◆ Supplied information ◆

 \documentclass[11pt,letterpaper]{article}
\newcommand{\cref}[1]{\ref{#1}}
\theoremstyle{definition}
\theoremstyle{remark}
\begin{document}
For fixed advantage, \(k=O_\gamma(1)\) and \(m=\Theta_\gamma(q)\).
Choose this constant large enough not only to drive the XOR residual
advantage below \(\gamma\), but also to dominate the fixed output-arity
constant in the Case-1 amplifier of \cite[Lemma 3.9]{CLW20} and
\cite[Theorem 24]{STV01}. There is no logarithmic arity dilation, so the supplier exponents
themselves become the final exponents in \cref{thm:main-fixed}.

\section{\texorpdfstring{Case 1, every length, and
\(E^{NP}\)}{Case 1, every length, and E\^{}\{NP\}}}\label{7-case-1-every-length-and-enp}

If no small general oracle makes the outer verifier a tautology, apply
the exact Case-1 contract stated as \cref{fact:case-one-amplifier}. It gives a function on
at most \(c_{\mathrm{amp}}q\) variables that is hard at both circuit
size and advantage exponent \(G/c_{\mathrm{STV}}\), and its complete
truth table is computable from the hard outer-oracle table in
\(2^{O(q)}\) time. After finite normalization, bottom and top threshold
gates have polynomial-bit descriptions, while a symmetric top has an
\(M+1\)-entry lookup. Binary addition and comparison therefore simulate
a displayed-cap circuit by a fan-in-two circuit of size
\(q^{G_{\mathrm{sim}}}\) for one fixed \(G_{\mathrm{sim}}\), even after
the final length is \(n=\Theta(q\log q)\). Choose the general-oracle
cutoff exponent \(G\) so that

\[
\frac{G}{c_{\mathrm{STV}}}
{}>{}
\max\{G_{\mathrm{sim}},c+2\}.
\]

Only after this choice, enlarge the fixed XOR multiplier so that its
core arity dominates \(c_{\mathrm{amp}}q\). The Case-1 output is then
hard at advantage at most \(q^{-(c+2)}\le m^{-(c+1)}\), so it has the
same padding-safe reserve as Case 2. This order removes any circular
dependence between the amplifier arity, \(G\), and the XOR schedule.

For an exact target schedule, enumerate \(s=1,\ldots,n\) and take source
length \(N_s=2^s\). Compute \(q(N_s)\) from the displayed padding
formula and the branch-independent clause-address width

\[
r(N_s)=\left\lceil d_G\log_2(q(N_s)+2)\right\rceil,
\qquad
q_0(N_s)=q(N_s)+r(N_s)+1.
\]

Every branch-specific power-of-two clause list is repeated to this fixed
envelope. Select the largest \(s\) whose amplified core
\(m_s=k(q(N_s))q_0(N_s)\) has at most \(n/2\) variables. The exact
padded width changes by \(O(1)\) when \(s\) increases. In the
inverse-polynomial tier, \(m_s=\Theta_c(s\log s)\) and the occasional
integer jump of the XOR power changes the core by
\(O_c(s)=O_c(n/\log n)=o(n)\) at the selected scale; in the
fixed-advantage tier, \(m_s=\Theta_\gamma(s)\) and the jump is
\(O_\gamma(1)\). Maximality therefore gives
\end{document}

◆ Activity ◆
In the answer, restate word for word each line from the one with "fixed-advantage tier, \(m_s=\Theta_\gamma(s)\)" through the end of the material above.

◆ Result for this exercise ◆
fixed-advantage tier, \(m_s=\Theta_\gamma(s)\) and the jump is
\(O_\gamma(1)\). Maximality therefore gives
\end{document}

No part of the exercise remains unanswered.